● **TASK DETAILS**: Every line in the data below from the one containing "register is *true*" down to the one containing "There are only", both included, must be retyped exactly; no other line is to appear.

[INPUT MATERIAL — start]

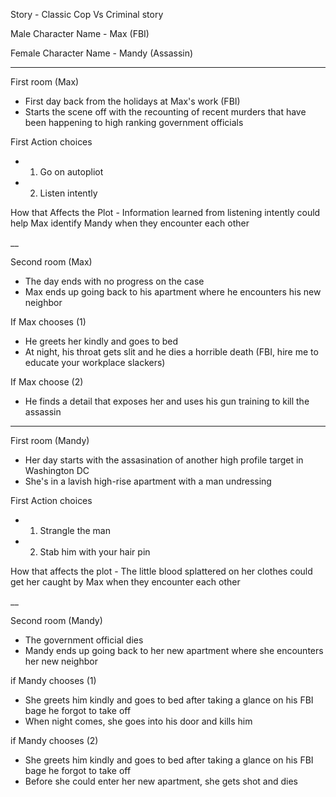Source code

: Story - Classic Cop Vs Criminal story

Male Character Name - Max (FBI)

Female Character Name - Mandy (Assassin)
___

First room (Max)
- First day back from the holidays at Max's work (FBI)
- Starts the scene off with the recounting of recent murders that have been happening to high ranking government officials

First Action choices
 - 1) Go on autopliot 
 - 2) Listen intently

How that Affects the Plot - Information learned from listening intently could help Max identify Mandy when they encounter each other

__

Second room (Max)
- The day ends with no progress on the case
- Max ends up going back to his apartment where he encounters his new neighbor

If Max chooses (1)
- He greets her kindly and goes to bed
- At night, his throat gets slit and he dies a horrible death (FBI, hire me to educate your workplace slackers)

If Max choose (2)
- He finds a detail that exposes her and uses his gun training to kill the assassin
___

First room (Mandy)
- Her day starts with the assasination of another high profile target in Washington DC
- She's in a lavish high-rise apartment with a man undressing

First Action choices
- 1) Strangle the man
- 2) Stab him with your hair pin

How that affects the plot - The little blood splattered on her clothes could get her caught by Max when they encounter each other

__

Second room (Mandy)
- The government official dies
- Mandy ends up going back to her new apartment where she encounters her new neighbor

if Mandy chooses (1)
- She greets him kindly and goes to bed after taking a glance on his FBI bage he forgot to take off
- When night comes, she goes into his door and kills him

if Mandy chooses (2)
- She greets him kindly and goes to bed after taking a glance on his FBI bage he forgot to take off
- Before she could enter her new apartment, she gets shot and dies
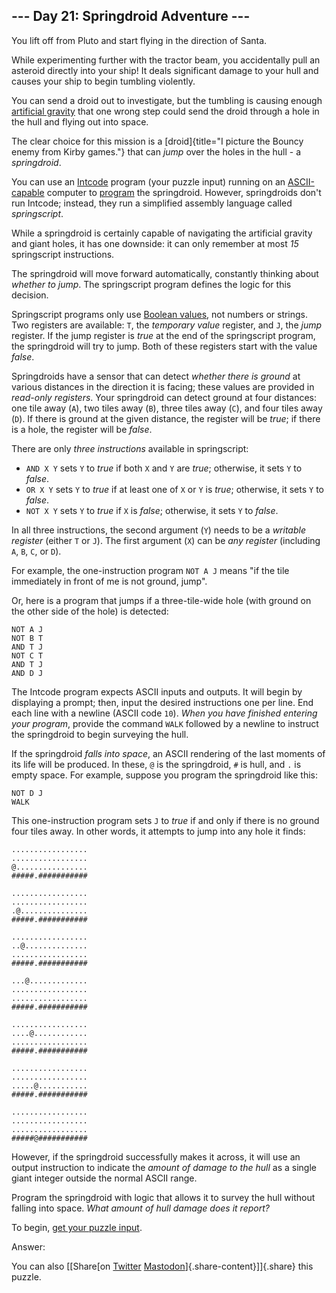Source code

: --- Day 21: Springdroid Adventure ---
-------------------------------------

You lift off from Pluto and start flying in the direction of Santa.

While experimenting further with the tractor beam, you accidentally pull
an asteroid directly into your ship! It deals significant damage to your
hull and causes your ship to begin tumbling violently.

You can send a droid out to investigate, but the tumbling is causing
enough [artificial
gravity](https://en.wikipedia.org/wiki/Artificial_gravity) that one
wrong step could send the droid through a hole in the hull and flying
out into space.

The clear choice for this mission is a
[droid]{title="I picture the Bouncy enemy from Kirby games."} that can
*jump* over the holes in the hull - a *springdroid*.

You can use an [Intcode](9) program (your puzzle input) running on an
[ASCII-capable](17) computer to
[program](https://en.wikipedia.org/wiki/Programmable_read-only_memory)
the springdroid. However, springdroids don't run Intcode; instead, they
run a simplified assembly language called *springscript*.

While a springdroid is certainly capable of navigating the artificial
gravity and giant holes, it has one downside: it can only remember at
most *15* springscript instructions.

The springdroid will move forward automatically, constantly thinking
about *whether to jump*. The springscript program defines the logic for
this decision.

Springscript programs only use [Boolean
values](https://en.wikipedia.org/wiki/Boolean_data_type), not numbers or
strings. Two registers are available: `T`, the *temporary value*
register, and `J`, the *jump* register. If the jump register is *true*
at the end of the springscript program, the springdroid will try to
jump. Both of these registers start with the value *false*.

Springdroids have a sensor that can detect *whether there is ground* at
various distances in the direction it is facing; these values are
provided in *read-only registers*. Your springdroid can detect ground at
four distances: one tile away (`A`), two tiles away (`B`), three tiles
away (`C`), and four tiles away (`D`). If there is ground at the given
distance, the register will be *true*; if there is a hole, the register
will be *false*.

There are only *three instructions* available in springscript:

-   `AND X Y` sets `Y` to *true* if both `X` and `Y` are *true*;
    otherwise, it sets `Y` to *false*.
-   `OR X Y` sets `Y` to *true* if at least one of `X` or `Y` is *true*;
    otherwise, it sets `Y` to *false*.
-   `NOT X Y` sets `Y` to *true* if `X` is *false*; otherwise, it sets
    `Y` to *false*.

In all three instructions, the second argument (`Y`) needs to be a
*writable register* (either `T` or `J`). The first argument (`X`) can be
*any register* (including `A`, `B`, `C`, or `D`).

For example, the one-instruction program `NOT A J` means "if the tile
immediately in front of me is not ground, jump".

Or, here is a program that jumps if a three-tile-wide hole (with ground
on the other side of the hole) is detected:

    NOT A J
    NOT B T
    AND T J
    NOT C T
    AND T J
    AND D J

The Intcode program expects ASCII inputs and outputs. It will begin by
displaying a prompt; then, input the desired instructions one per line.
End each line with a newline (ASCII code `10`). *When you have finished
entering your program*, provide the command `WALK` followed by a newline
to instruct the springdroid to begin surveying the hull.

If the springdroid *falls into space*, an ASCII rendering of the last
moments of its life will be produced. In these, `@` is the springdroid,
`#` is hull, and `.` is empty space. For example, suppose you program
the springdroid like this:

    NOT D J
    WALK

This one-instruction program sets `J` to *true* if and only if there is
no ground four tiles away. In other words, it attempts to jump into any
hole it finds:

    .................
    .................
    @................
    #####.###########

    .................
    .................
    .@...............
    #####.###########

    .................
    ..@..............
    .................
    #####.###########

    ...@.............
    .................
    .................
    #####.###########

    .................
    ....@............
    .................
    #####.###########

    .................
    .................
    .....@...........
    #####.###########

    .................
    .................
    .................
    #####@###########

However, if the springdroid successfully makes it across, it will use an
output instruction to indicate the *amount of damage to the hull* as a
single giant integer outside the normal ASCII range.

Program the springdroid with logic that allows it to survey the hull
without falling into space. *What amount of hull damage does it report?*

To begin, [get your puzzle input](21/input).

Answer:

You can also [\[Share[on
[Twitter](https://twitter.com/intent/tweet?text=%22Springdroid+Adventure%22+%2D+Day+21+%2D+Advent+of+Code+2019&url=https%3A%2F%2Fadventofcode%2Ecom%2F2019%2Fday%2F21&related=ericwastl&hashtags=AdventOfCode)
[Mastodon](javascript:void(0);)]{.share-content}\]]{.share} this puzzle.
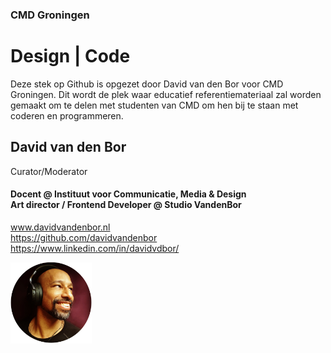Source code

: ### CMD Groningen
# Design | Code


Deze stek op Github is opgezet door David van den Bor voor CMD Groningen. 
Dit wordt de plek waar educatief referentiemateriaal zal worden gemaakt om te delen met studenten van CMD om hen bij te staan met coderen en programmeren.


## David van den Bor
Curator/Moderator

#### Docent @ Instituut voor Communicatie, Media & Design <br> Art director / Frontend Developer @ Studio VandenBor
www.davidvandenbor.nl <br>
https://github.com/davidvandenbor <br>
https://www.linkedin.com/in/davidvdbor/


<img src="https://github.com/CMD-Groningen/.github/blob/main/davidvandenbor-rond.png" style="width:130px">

[INPUT MATERIAL — finish]

● **SOLVED EXERCISE**:
register, and `J`, the *jump* register. If the jump register is *true*
at the end of the springscript program, the springdroid will try to
jump. Both of these registers start with the value *false*.

Springdroids have a sensor that can detect *whether there is ground* at
various distances in the direction it is facing; these values are
provided in *read-only registers*. Your springdroid can detect ground at
four distances: one tile away (`A`), two tiles away (`B`), three tiles
away (`C`), and four tiles away (`D`). If there is ground at the given
distance, the register will be *true*; if there is a hole, the register
will be *false*.

There are only *three instructions* available in springscript:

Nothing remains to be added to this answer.